Exercise material section start

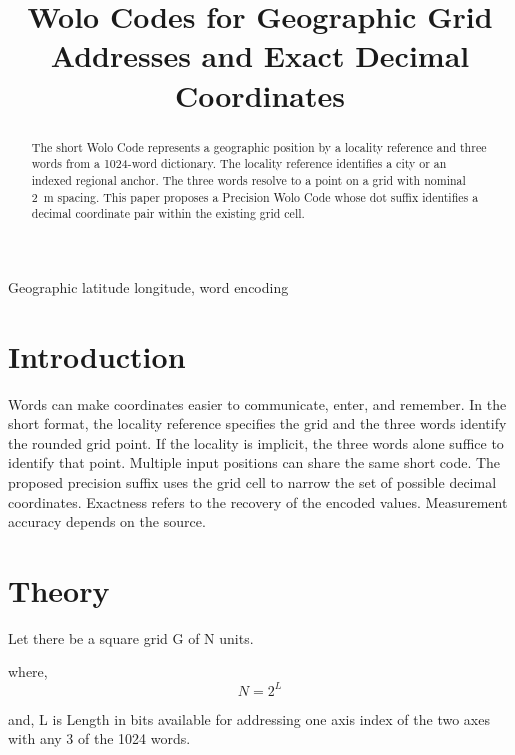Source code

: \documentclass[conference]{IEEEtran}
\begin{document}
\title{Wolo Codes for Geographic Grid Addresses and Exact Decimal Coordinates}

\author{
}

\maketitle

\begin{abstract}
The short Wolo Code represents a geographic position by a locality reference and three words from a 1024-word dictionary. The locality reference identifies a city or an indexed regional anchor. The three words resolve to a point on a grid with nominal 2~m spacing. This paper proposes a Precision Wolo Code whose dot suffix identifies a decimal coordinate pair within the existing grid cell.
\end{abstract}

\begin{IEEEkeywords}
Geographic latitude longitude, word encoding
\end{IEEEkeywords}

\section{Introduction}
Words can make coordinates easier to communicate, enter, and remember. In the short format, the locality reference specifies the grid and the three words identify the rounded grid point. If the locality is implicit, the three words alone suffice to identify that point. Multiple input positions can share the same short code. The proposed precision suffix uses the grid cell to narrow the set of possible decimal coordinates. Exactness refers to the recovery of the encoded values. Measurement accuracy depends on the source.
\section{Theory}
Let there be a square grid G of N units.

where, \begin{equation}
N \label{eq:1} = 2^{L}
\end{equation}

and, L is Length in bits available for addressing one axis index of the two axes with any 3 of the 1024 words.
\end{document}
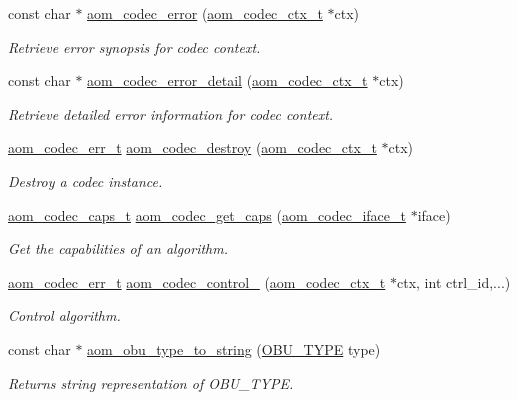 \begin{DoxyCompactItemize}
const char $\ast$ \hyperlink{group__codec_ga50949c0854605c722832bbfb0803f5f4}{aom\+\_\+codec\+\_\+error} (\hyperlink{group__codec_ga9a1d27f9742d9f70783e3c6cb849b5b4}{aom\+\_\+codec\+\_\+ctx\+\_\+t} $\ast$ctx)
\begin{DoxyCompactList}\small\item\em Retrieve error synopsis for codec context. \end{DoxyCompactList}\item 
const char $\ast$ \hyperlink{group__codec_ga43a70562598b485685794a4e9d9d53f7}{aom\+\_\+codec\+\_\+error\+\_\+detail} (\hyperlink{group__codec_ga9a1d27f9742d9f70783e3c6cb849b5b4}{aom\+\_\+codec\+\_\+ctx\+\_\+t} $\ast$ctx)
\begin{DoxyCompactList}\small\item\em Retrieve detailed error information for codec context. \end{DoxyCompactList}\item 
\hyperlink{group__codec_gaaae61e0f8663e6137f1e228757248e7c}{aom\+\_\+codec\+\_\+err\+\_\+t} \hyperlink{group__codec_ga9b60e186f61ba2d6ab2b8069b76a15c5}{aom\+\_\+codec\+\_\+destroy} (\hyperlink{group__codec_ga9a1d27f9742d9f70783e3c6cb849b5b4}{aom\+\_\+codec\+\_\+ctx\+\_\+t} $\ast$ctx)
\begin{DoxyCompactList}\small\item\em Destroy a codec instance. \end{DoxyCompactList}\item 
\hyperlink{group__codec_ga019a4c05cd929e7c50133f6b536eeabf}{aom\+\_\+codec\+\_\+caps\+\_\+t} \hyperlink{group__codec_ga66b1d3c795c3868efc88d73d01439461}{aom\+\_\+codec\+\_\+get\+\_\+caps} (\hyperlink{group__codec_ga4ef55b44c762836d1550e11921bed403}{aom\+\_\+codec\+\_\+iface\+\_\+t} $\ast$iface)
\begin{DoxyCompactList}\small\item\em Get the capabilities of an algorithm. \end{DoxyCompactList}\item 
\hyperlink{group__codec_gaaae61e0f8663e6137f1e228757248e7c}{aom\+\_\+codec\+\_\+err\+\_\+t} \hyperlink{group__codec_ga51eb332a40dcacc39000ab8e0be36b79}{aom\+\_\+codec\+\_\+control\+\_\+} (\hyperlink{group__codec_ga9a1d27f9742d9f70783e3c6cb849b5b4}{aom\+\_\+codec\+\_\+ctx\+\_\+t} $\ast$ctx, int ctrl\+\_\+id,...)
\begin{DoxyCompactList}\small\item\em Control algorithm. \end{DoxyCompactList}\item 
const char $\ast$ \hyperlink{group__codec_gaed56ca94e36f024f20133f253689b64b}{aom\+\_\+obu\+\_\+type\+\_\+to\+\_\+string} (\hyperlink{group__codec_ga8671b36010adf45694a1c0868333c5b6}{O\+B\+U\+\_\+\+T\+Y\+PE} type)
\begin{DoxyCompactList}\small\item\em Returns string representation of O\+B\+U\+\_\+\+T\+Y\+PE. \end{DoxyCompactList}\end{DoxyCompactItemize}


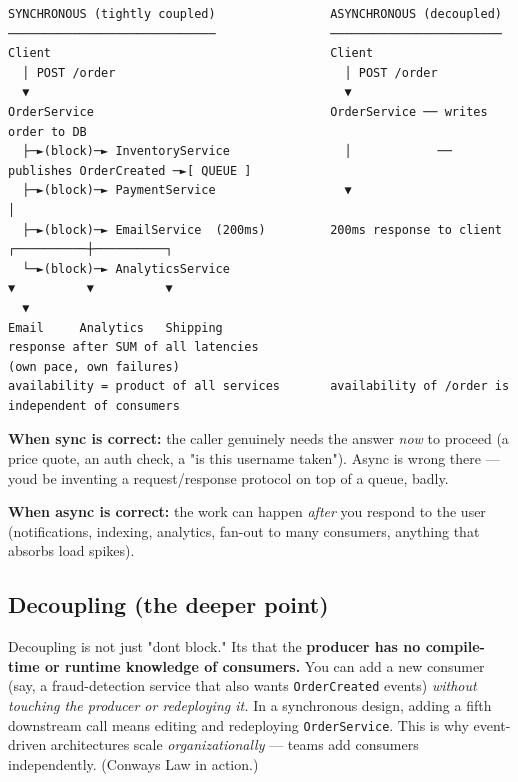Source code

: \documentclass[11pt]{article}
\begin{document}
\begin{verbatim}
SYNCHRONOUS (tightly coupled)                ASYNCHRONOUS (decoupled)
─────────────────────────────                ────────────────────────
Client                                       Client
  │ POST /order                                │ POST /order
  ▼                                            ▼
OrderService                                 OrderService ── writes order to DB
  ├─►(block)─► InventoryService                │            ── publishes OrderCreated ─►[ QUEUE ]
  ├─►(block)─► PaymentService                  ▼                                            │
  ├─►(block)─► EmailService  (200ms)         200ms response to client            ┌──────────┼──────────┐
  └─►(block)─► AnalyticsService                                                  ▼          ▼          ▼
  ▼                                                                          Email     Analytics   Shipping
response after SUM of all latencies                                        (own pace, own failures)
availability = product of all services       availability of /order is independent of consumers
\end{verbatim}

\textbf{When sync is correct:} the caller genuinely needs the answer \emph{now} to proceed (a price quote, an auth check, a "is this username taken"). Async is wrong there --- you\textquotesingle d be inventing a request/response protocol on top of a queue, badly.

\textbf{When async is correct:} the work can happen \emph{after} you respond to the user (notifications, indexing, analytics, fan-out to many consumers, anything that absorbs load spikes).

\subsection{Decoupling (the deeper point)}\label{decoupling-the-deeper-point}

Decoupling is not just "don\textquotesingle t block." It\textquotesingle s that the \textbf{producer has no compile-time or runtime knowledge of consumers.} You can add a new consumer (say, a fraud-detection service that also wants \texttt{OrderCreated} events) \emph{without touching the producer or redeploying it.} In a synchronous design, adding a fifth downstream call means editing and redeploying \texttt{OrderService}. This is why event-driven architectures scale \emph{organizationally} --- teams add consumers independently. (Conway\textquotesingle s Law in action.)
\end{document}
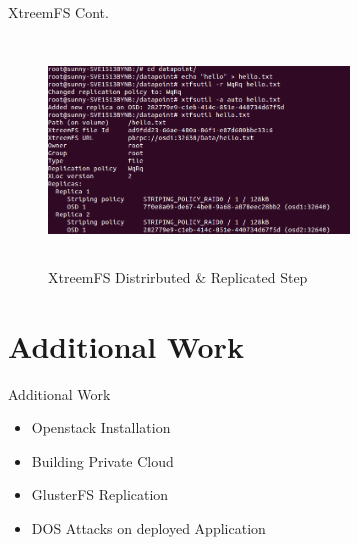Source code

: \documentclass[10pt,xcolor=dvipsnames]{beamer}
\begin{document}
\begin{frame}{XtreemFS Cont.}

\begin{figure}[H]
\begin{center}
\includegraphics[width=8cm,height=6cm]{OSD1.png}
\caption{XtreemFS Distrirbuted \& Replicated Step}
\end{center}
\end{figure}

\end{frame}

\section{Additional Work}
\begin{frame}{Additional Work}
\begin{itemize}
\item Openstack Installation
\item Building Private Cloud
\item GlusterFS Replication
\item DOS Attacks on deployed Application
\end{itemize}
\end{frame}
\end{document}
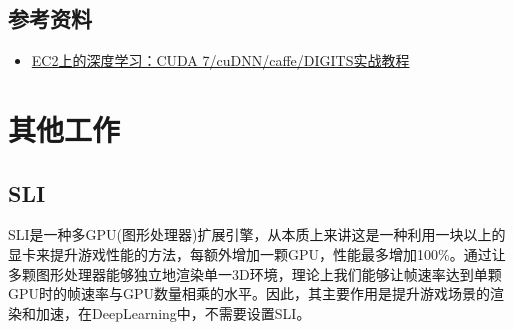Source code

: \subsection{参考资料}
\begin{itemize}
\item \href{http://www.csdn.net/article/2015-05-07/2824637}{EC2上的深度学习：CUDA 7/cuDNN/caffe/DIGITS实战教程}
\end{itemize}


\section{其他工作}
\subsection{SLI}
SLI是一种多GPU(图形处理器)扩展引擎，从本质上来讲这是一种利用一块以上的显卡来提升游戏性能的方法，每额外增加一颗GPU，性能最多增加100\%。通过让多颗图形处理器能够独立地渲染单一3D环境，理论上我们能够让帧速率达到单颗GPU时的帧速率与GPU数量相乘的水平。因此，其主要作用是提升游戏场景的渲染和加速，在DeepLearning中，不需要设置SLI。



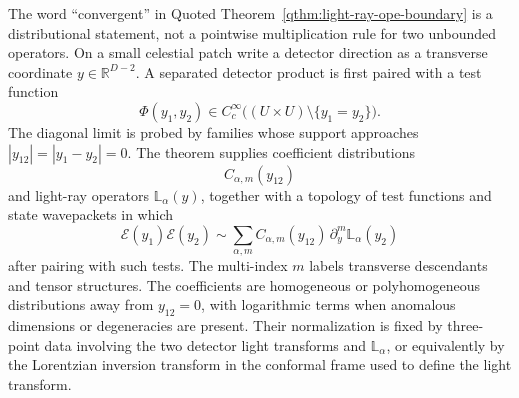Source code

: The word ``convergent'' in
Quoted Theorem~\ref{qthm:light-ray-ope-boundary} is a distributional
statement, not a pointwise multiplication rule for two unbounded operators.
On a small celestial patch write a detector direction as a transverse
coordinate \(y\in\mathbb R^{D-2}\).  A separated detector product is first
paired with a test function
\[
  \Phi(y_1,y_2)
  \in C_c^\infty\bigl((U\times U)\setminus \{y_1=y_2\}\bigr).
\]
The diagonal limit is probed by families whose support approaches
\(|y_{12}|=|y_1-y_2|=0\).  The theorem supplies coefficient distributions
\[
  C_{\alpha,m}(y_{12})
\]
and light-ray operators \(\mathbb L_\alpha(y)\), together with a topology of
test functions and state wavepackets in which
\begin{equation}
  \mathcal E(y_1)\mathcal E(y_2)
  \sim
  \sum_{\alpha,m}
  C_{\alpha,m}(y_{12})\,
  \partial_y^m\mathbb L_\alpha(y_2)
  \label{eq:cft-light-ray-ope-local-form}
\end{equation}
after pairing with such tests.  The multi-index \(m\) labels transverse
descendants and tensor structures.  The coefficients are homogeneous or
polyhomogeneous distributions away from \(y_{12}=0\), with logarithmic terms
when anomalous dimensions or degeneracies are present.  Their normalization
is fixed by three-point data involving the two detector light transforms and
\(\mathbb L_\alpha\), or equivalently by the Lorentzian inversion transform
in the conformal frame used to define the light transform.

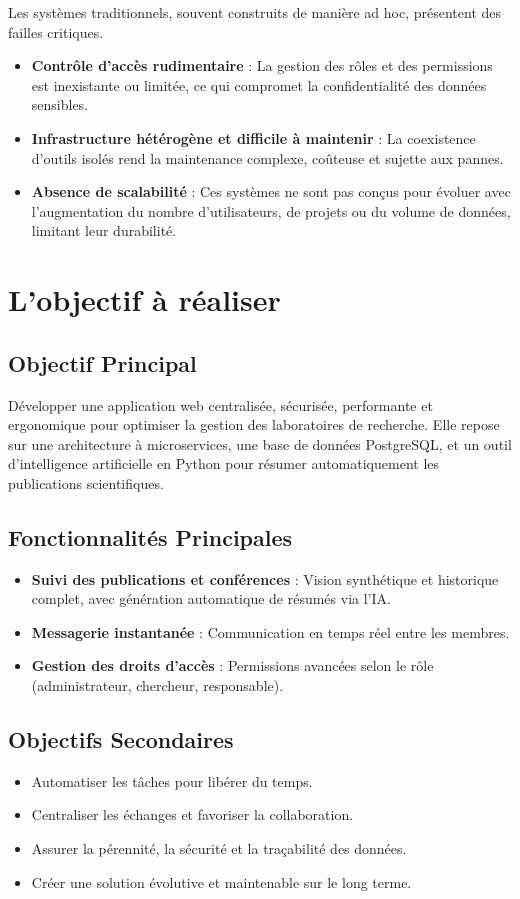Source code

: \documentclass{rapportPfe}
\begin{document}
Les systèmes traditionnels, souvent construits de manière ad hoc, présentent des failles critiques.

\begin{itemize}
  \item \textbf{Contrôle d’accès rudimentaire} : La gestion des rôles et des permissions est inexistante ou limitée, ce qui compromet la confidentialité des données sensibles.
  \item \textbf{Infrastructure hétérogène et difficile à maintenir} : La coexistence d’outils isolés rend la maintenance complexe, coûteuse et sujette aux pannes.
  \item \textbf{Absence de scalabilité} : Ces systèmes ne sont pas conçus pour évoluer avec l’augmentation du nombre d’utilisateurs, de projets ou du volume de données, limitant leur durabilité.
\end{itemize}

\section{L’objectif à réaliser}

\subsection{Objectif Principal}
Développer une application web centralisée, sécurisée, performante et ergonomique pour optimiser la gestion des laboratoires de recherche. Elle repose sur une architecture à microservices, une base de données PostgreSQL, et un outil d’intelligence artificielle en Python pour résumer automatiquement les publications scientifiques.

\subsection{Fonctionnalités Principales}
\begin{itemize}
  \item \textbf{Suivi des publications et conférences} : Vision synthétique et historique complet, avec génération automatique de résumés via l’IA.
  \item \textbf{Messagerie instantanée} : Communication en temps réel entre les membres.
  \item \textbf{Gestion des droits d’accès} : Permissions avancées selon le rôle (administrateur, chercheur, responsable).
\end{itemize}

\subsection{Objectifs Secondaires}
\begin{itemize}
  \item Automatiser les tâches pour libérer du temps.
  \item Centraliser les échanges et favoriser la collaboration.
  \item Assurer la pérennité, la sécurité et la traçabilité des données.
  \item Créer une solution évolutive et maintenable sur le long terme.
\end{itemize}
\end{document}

Exercise material section end

▶ _Aim of the task_: Copy verbatim, from the listing above, each line from the one containing "OrderCreated ─►[ QUEUE ]" down to the one containing "200ms response to", inclusive.

▶ _Solved exercise_:
  ├─►(block)─► InventoryService                │            ── publishes OrderCreated ─►[ QUEUE ]
  ├─►(block)─► PaymentService                  ▼                                            │
  ├─►(block)─► EmailService  (200ms)         200ms response to client            ┌──────────┼──────────┐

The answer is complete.